Current law does not provide a second check against campaign finance fraud. The balance in a campaign account currently provided to the Accountability and Disclosure Office is entirely self-reported. LB 166 provides an important tool to ensure campaign funds are represented truthfully and correctly in public reports.
At the hearing for the bill, Director Daley said the heart of the reason for the bill for their office is not to catch a few big cases, but to improve the day to day efficiency of their office. Each year, staff closes a number of accounts, which requires reconciling the balance of accounts with campaign reports. For example, staff close almost 60 accounts within a few months following a general election. Some of these accounts have been open for 8-12 years and small accounting errors become much harder to reconcile as the years go on.
LB 166 is designed to safeguard the public’s trust and confidence in government. Nebraskans trust that when they make a contribution to a candidate that those candidates will not use these funds inappropriately. I am thankful that a majority of my colleagues have joined me to cosponsor this important legislation. I hope the Government Committee will advance this bill for debate on the floor soon.
Public Hearings To Begin Next Week
Starting on Tuesday, standing committees will begin conducting public hearings for bills. In Nebraska, each bill receives a public hearing where citizens and interested stakeholders can come to testify in support or opposition to a bill. Technical experts and others can also offer neutral testimony if they so choose. From next week until the beginning of March, senators will meet for floor debate in the morning and attend committee hearings in the afternoon.
Generally, each senator serves on standing several committees, depending on the number of days each committee meets. The one exception to this is the Appropriations Committee, which meets 5 days a week; therefore, senators appointed to this committee will not serve on other standing committees. There are four one-day committees, half of which meet on Mondays and half of which meet on Tuesdays. Monday committees are Business and Labor and General Affairs while Tuesday committees are Agriculture and Urban Affairs.
Additionally, there are 3 two-day committees who meet on Mondays and Tuesdays: Banking, Commerce and Insurance; Education; and Transportation and Telecommunications.
Finally, there are 5 three-day committees who meet on Wednesdays, Thursdays, and Fridays: Government, Military, and Veterans Affairs; Health and Human Services; Judiciary; Natural Resources; and Revenue.

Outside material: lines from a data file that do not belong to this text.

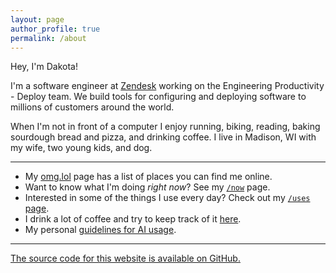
 ```yaml
---
layout: page
author_profile: true
permalink: /about
---
```


Hey, I'm Dakota!

I'm a software engineer at [Zendesk](https://www.zendesk.com) working on the Engineering Productivity - Deploy team.
We build tools for configuring and deploying software to millions of customers around the world.

When I'm not in front of a computer I enjoy running, biking, reading, baking sourdough bread and pizza, and drinking coffee.
I live in Madison, WI with my wife, two young kids, and dog.

---

- My [omg.lol](https://dakota.omg.lol/) page has a list of places you can find me online.
- Want to know what I'm doing _right now_? See my [`/now`](https://dakota.omg.lol/now) page.
- Interested in some of the things I use every day? Check out my [`/uses` page](uses.md).
- I drink a lot of coffee and try to keep track of it [here](coffee.md).
- My personal [guidelines for AI usage](ai.md).

---

[The source code for this
website is available on GitHub.](https://github.com/dcchambers/dcchambers.github.io)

I currently serve on two one-day committees (Business and Labor, Urban Affairs) and one three-day committee. During my first year in the Legislature, I served on a two-day committee (Banking, Commerce, and Insurance) and a three-day committee (Health and Human Services.

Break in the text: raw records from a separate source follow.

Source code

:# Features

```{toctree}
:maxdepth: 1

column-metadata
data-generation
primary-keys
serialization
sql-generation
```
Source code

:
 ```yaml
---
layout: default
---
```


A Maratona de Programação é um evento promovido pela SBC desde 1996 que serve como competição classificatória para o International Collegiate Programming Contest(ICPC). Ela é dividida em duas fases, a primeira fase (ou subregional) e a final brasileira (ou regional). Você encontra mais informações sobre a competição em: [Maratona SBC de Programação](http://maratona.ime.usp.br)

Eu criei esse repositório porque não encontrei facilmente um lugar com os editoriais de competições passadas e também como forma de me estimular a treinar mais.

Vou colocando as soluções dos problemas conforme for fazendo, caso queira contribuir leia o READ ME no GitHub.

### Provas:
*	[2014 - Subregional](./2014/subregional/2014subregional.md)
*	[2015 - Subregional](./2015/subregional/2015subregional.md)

How To: Testify at a Public Hearing
As I mentioned, bill hearings are open to the public and committees stay, sometimes late into the night, to ensure everyone who wishes to speak has an opportunity to do so.
You are warmly welcome to testify at a hearing on any of the bills mentioned in last week’s update or any other piece of new legislation before the Unicameral this year. Hearing notices are published as they become available at the following link: http://nebraskalegislature.gov/calendar/hearings_range.php
Here are a few tips as you prepare your testimony:
This Week in Urban Affairs
Each week during committee hearings, my update will feature a preview of the issues being heard by the Urban Affairs Committee in the coming week. In addition to listing the bills that will be heard by the committee, the update will give an overview of one or more policy areas under the Urban Affairs Committee’s jurisdiction that will be featured in each week’s hearings.
Among the topics being heard by the committee at its first hearing next week is the subject of land banking, which has not been discussed in Urban Affairs since 2013. A land bank is a governmental entity or non-profit corporation that focuses on the conversion of vacant, abandoned, and tax-delinquent properties into productive use.
Passed in 2013, the Nebraska Municipal Land Bank Act authorizes the creation of land banks in certain municipalities. Under the Act, only municipalities located within a county in which a city of the metropolitan class is located (Douglas County) or within a county in which at least three cities of the first class are located (Sarpy County) are eligible to create a land bank. While land banks in Nebraska are created by municipalities, in form they are a separate political subdivision whose board is appointed by the municipality or municipalities that created them. Currently, the Omaha Municipal Land Bank is the only land bank in Nebraska.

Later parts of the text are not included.